Lo studio Grafite, questo il nome dell’attività, non nacque sotto una buona stella. Poco dopo il difficile esordio appena narrato, il mio socio ed io cominciammo ad avere dei disaccordi sulla linea commerciale da seguire, che sommati ad altre divergenze portarono alla separazione dopo neanche un anno dall’apertura. Nel frattempo eravamo riusciti a chiudere il fido grazie a sacrifici inenarrabili e rinunciando a tutto: da bravo masochista decisi di continuare a lavorare da solo, e mi trovai nuovamente a dover sborsare fiumi di denaro per liquidare il mio socio. Non potevo chiedere aiuto ai miei genitori, i quali d’altra parte erano venuti a conoscenza della mia follia solo dopo diversi mesi, e se riuscii a non affondare fu solo grazie a un cugino di mia madre. Mi prestò sette milioni di lire, che restituii esattamente un anno dopo con il 10% di interessi, sebbene lui non me li avesse richiesti.

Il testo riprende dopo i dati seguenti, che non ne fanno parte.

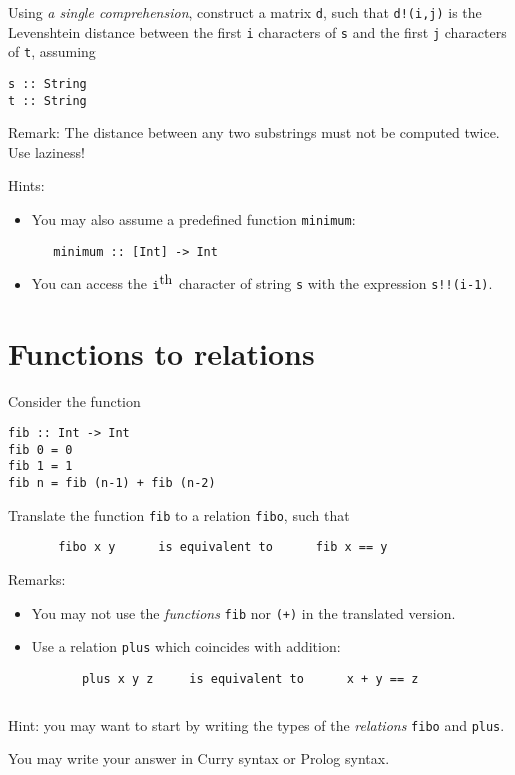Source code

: \documentclass{article}
\begin{document}
Using \emph{a single comprehension}, construct a matrix \texttt{d},
such that \texttt{d!(i,j)} is the Levenshtein distance between the
first \texttt{i} characters of \texttt{s} and the first \texttt{j}
characters of \texttt{t}, assuming
\begin{verbatim}
s :: String
t :: String
\end{verbatim}

Remark: The distance between any two substrings must not be computed
twice. Use laziness!

Hints:
\begin{itemize}
\item You may also assume a predefined function \texttt{minimum}:
\begin{verbatim}
   minimum :: [Int] -> Int
\end{verbatim}
\item You can access the $\mbox{\texttt{i}}^{\mbox{th}}$ character of
  string \texttt{s} with the expression \texttt{s!!(i-1)}.
\end{itemize}

\section{Functions to relations}

Consider the function
\begin{verbatim}
fib :: Int -> Int
fib 0 = 0
fib 1 = 1
fib n = fib (n-1) + fib (n-2)
\end{verbatim}

Translate the function \texttt{fib} to a relation \texttt{fibo}, such that
\begin{verbatim}
       fibo x y      is equivalent to      fib x == y
\end{verbatim}

Remarks:
\begin{itemize}
\item You may not use the \emph{functions} \texttt{fib} nor \texttt{(+)} in the
  translated version.
\item Use a relation \texttt{plus} which coincides with addition:
  \begin{verbatim}
       plus x y z     is equivalent to      x + y == z
\end{verbatim}

\begin{verbatim}

\end{verbatim}
\end{itemize}

Hint: you may want to start by writing the types of the
\emph{relations} \texttt{fibo} and \texttt{plus}.

You may write your answer in Curry syntax or Prolog syntax. 
\end{document}
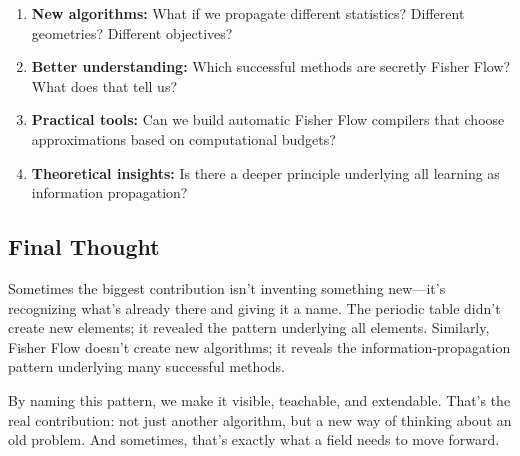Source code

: \documentclass[11pt]{article}
\begin{document}
\begin{enumerate}
\item \textbf{New algorithms:} What if we propagate different statistics? Different geometries? Different objectives?
\item \textbf{Better understanding:} Which successful methods are secretly Fisher Flow? What does that tell us?
\item \textbf{Practical tools:} Can we build automatic Fisher Flow compilers that choose approximations based on computational budgets?
\item \textbf{Theoretical insights:} Is there a deeper principle underlying all learning as information propagation?
\end{enumerate}

\subsection{Final Thought}

Sometimes the biggest contribution isn't inventing something new—it's recognizing what's already there and giving it a name. The periodic table didn't create new elements; it revealed the pattern underlying all elements. Similarly, Fisher Flow doesn't create new algorithms; it reveals the information-propagation pattern underlying many successful methods.

By naming this pattern, we make it visible, teachable, and extendable. That's the real contribution: not just another algorithm, but a new way of thinking about an old problem. And sometimes, that's exactly what a field needs to move forward.


\end{document}

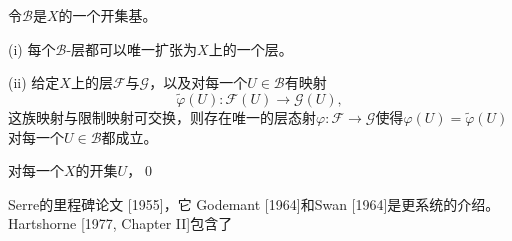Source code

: \begin{pro} \label{pro:1.1.12}
	令$\mathscr{B}$是$X$的一个开集基。
	\begin{compactitem}
		\item[{\rm (i)}] 每个$\mathscr{B}$-层都可以唯一扩张为$X$上的一个层。
		\item[{\rm (ii)}] 给定$X$上的层$\mathscr{F}$与$\mathscr{G}$，以及对每一个$U\in \mathscr{B}$有映射
		\[
		\tilde{\varphi}(U):\mathscr{F}(U)\to \mathscr{G}(U),
		\]
		这族映射与限制映射可交换，则存在唯一的层态射$\varphi:\mathscr{F}\to \mathscr{G}$使得$\varphi(U)=\tilde{\varphi}(U)$对每一个$U\in \mathscr{B}$都成立。
	\end{compactitem}
\end{pro}

\proof 对每一个$X$的开集$U$，\nottran \qed

 \label{ref:1}Serre的里程碑论文 [1955]，它 \nottran Godemant [1964]和Swan [1964]是更系统的介绍。Hartshorne [1977, Chapter II]包含了\nottran
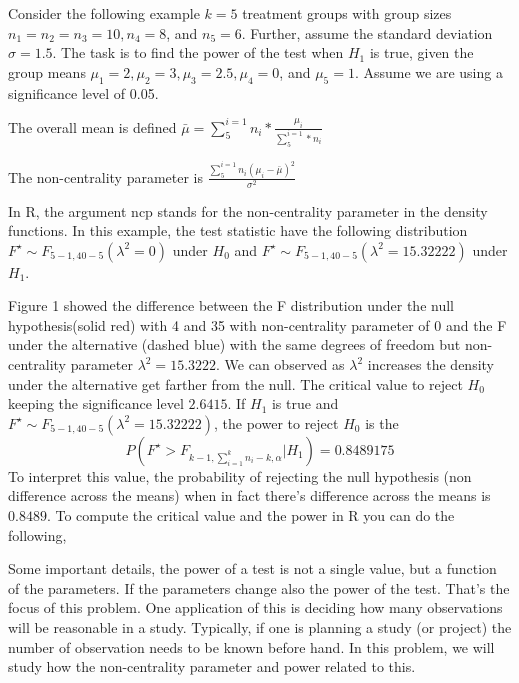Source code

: \documentclass{article}
\begin{document}
Consider the following example $k = 5$ treatment groups with group sizes $n_1 = n_2 = n_3 = 10, n_4 = 8$,
and $n_5 = 6$. Further, assume the standard deviation $\sigma = 1.5$. The task is to find the power of the
test when $H_1$ is true, given the group means $\mu_1 = 2, \mu_2 = 3, \mu_3 = 2.5, \mu_4 = 0$, and $\mu_5 = 1$. Assume
we are using a significance level of 0.05.

The overall mean is defined $\bar{\mu}= \sum_{5}^{i=1}n_i*\frac{\mu_i}{\sum_{5}^{i=1}*n_i}$

The non-centrality parameter is $\frac{\sum_{5}^{i=1}n_i(\mu_i-\bar{\mu})^2}{\sigma^2}$

In R, the argument ncp stands for the non-centrality parameter in the density functions. In this example, the test statistic
have the following distribution $F^\star \sim F_{5-1,40-5}(\lambda^2=0)$ under $H_0$ and $F^\star \sim F_{5-1,40-5}(\lambda^2 = 15.32222)$ under $H_1$.

Figure 1 showed the difference between the F distribution under the null hypothesis(solid red) with
4 and 35 with non-centrality parameter of 0 and the F under the alternative (dashed blue) with
the same degrees of freedom but non-centrality parameter $\lambda^2 = 15.3222$. We can observed as $\lambda^2$
increases the density under the alternative get farther from the null. The critical value to reject $H_0$
keeping the significance level $2.6415$. If $H_1$ is true and $F^\star \sim F_{5-1,40-5}(\lambda^2 = 15.32222)$, the power
to reject $H_0$ is the
$$
	P(F^\star>F_{k-1,\sum_{i=1}^{k}n_i-k,\alpha}|H_1)=0.8489175
$$
To interpret this value, the probability of rejecting the null hypothesis (non difference across the
means) when in fact there’s difference across the means is $0.8489$. To compute the critical value
and the power in R you can do the following,

Some important details, the power of a test is not a single value, but a function of the parameters.
If the parameters change also the power of the test.
That’s the focus of this problem. One application of this is deciding how many observations will be
reasonable in a study. Typically, if one is planning a study (or project) the number of observation
needs to be known before hand. In this problem, we will study how the non-centrality parameter
and power related to this.
\end{document}
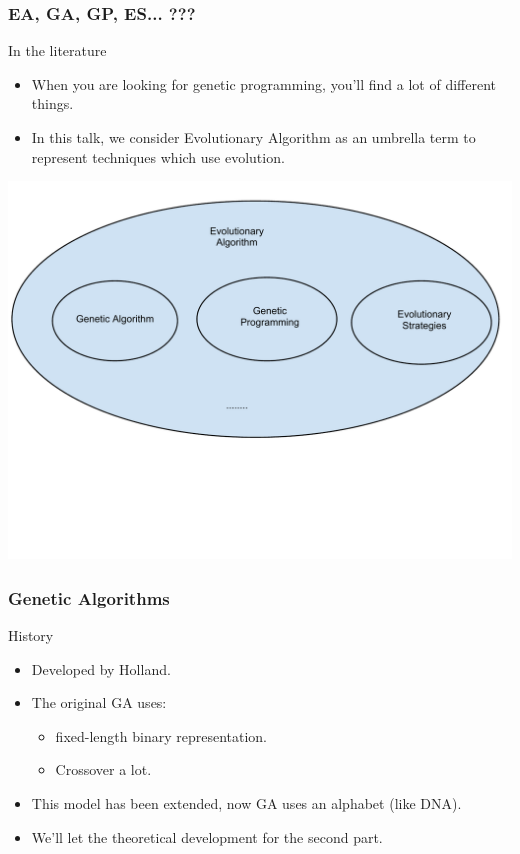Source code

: \begin{frame}
  \frametitle{EA, GA, GP, ES... ???}
  \begin{block}{In the literature}
    \begin{itemize}
    \item When you are looking for genetic programming, you'll find a
      lot of different things.
    \item In this talk, we consider Evolutionary Algorithm as an
      umbrella term to represent techniques which use evolution.
    \end{itemize}
\end{block}

  \begin{center}
    \includegraphics[scale=0.4]{img/ea}
  \end{center}
\end{frame}

\begin{frame}
  \frametitle{Genetic Algorithms}
  \begin{block}{History}
    \begin{itemize}
    \item Developed by Holland\cite{holland1992}.
    \item The original GA uses:
      \begin{itemize}
        \item fixed-length binary representation.
        \item Crossover a lot.
      \end{itemize}
    \item This model has been extended, now GA uses an alphabet (like DNA).
    \item We'll let the theoretical development for the second part.
    \end{itemize}
  \end{block}
\end{frame}


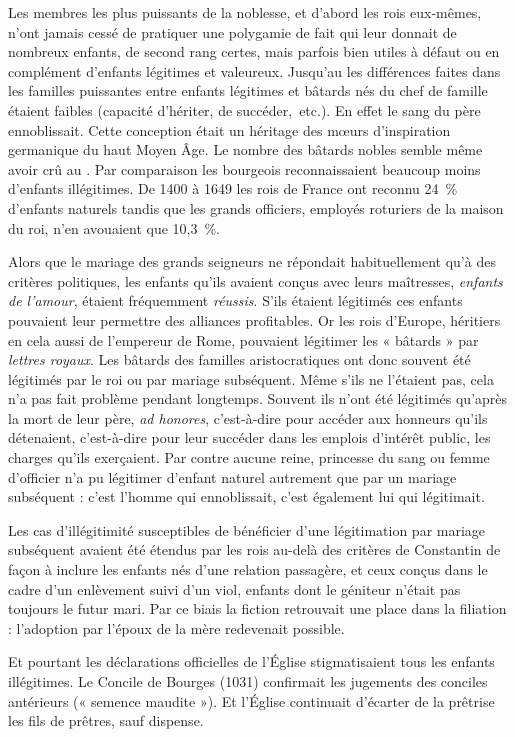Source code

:  Les membres les plus puissants de la noblesse, et d'abord les rois eux-mêmes, n'ont jamais cessé de pratiquer une polygamie de fait qui leur donnait de nombreux enfants, de second rang certes, mais parfois bien utiles à défaut ou en complément d'enfants légitimes et valeureux. Jusqu'au  les différences faites dans les familles puissantes entre enfants légitimes et bâtards nés du chef de famille étaient faibles (capacité d'hériter, de succéder,~etc.). En effet le sang du père ennoblissait. Cette conception était un héritage des mœurs d'inspiration germanique du haut Moyen Âge. Le nombre des bâtards nobles semble même avoir crû au  . Par comparaison les bourgeois reconnaissaient beaucoup moins d'enfants illégitimes. De 1400 à 1649 les rois de France ont reconnu 24~\% d'enfants naturels tandis que les grands officiers, employés roturiers de la maison du roi, n'en avouaient que 10,3~\%. 

 Alors que le mariage des grands seigneurs ne répondait habituellement qu'à des critères politiques, les enfants qu'ils avaient conçus avec leurs maîtresses, \emph{enfants de l'amour}, étaient fréquemment \emph{réussis}. S'ils étaient légitimés ces enfants pouvaient leur permettre des alliances profitables. Or les rois d'Europe, héritiers en cela aussi de l'empereur de Rome, pouvaient légitimer les « bâtards » par \emph{lettres royaux}. Les bâtards des familles aristocratiques ont donc souvent été légitimés par le roi ou par mariage subséquent. Même s'ils ne l'étaient pas, cela n'a pas fait problème pendant longtemps. Souvent ils n'ont été légitimés qu'après la mort de leur père, \emph{ad honores}, c'est-à-dire pour accéder aux honneurs qu'ils détenaient, c'est-à-dire pour leur succéder dans les emplois d'intérêt public, les charges qu'ils exerçaient. Par contre aucune reine, princesse du sang ou femme d'officier n'a pu légitimer d'enfant naturel autrement que par un mariage subséquent : c'est l'homme qui ennoblissait, c'est également lui qui légitimait. 

 Les cas d'illégitimité susceptibles de bénéficier d'une légitimation par mariage subséquent avaient été étendus par les rois au-delà des critères de Constantin de façon à inclure les enfants nés d'une relation passagère, et ceux conçus dans le cadre d'un enlèvement suivi d'un viol, enfants dont le géniteur n'était pas toujours le futur mari. Par ce biais la fiction retrouvait une place dans la filiation : l'adoption par l'époux de la mère redevenait possible. 

 Et pourtant les déclarations officielles de l'Église stigmatisaient tous les enfants illégitimes. Le Concile de Bourges (1031) confirmait les jugements des conciles antérieurs (« semence maudite »). Et l'Église continuait d'écarter de la prêtrise les fils de prêtres, sauf dispense. 

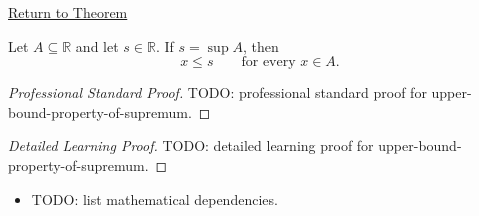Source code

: \newpage
{}
\label{prf:upper-bound-property-of-supremum}

\begin{remark*}[Return]
\hyperref[prop:upper-bound-property-of-supremum]{Return to Theorem}
\end{remark*}

\begin{proposition*}
Let $A \subseteq \mathbb{R}$ and let $s \in \mathbb{R}$. If $s=\sup A$, then
\[
x \le s
\qquad \text{for every } x \in A.
\]
\end{proposition*}

\begin{proof}[Professional Standard Proof]
\LRAProofBodyStart
TODO: professional standard proof for upper-bound-property-of-supremum.
\end{proof}

\begin{proof}[Detailed Learning Proof]
\LRAProofBodyStart
TODO: detailed learning proof for upper-bound-property-of-supremum.
\end{proof}

\begin{remark*}
\end{remark*}

\begin{dependencies}
\begin{itemize}
  \item TODO: list mathematical dependencies.
\end{itemize}
\end{dependencies}

\clearpage

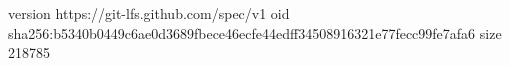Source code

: version https://git-lfs.github.com/spec/v1
oid sha256:b5340b0449c6ae0d3689fbece46ecfe44edff34508916321e77fecc99fe7afa6
size 218785

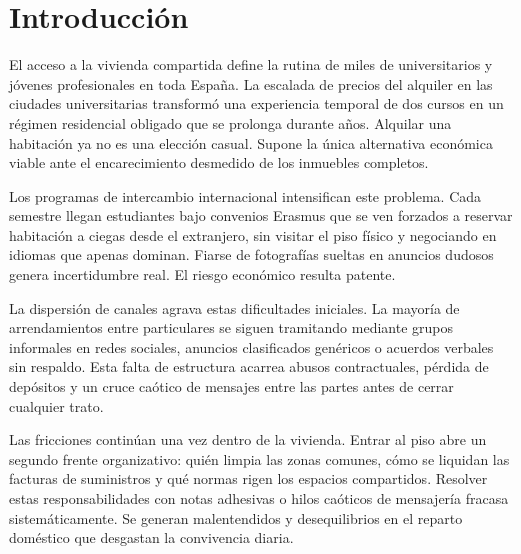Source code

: 
\chapter {Introducción}
\label{sec:intro}


    El acceso a la vivienda compartida define la rutina de miles de universitarios y jóvenes profesionales en toda España. La escalada de precios del alquiler en las ciudades universitarias transformó una experiencia temporal de dos cursos en un régimen residencial obligado que se prolonga durante años. Alquilar una habitación ya no es una elección casual. Supone la única alternativa económica viable ante el encarecimiento desmedido de los inmuebles completos.

    Los programas de intercambio internacional intensifican este problema. Cada semestre llegan estudiantes bajo convenios Erasmus que se ven forzados a reservar habitación a ciegas desde el extranjero, sin visitar el piso físico y negociando en idiomas que apenas dominan. Fiarse de fotografías sueltas en anuncios dudosos genera incertidumbre real. El riesgo económico resulta patente.

    La dispersión de canales agrava estas dificultades iniciales. La mayoría de arrendamientos entre particulares se siguen tramitando mediante grupos informales en redes sociales, anuncios clasificados genéricos o acuerdos verbales sin respaldo. Esta falta de estructura acarrea abusos contractuales, pérdida de depósitos y un cruce caótico de mensajes entre las partes antes de cerrar cualquier trato.

    Las fricciones continúan una vez dentro de la vivienda. Entrar al piso abre un segundo frente organizativo: quién limpia las zonas comunes, cómo se liquidan las facturas de suministros y qué normas rigen los espacios compartidos. Resolver estas responsabilidades con notas adhesivas o hilos caóticos de mensajería fracasa sistemáticamente. Se generan malentendidos y desequilibrios en el reparto doméstico que desgastan la convivencia diaria.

Come recita l’antico adagio, “la fortuna gira”, quindi in linea teorica avrei dovuto aspettarmi un miglioramento delle cose, dopo le due pesantissime mazzate iniziali. Invece durante l’estate del 1988 fui vittima di una truffa epocale. Tramite un ditta di arredi per ufficio con la quale collaboravo, entrai in contatto con i titolari di un’attività che stava aprendo i battenti in quei giorni: il negozio sarebbe stato suddiviso in due parti, una per la vendita di pelletteria e una destinata a prodotti di elettronica come impianti Hi-Fi, televisori, autoradio et similia. Già questo anomalo abbinamento merceologico avrebbe dovuto insospettirmi, ma avevo bisogno di lavorare e non mi posi troppe domande. La nuova attività aveva bisogno di loghi, biglietti da visita, carta intestata, buste commerciali, fatture, bolle, cartellonistica e tutto quanto solitamente contemplato nella voce “immagine coordinata”.

Lavorai al progetto per l’intero mese di luglio, praticamente senza mai alzare la testa dal tavolo da lavoro: all’epoca il computer e i programmi di grafica erano un lusso abbordabile solo dagli studi affermati, mentre noi piccoli dovevamo darci da fare con china, aerografo, markers Pantone, caratteri Letraset e cartoncini Bainbridge. Riuscii ad ottenere un acconto di 500.000 lire, ma al tempo stesso commisi l’imperdonabile errore di far stampare personalmente tutto il materiale, comprese le insegne. La mia fattura finale fu di circa due milioni e mezzo più IVA, con pagamento a un mese: ovviamente sto parlando sempre delle vecchie lire, quindi si trattava di cifre non astronomiche ma pur sempre importanti, per una piccola attività individuale.

In una notte di metà agosto, il fattaccio: dopo aver rifornito il negozio di pregiati giubbotti di pelle, borse firmate, costosi impianti stereo e televisori di alta qualità, la banda riempì un camion con tutta la merce e sparì nel nulla. Biglietti da visita, buste, insegne e quant’altro servivano solo per procurarsi una certa credibilità verso i fornitori: io ci rimisi un paio di milioni, ma chi andò veramente male furono i grossisti di abbigliamento ed elettronica che si videro sparire merce per centinaia di milioni. Per mia fortuna la tipografia e la fabbrica di insegne capirono la situazione e mi perdonarono, anche se avrebbero avuto facoltà di chiedere a me il saldo del materiale consegnato; ovviamente scattarono le denunce e le indagini del caso, ma com’era facilmente prevedibile non venne mai rintracciata né la banda né tantomeno la preziosa refurtiva.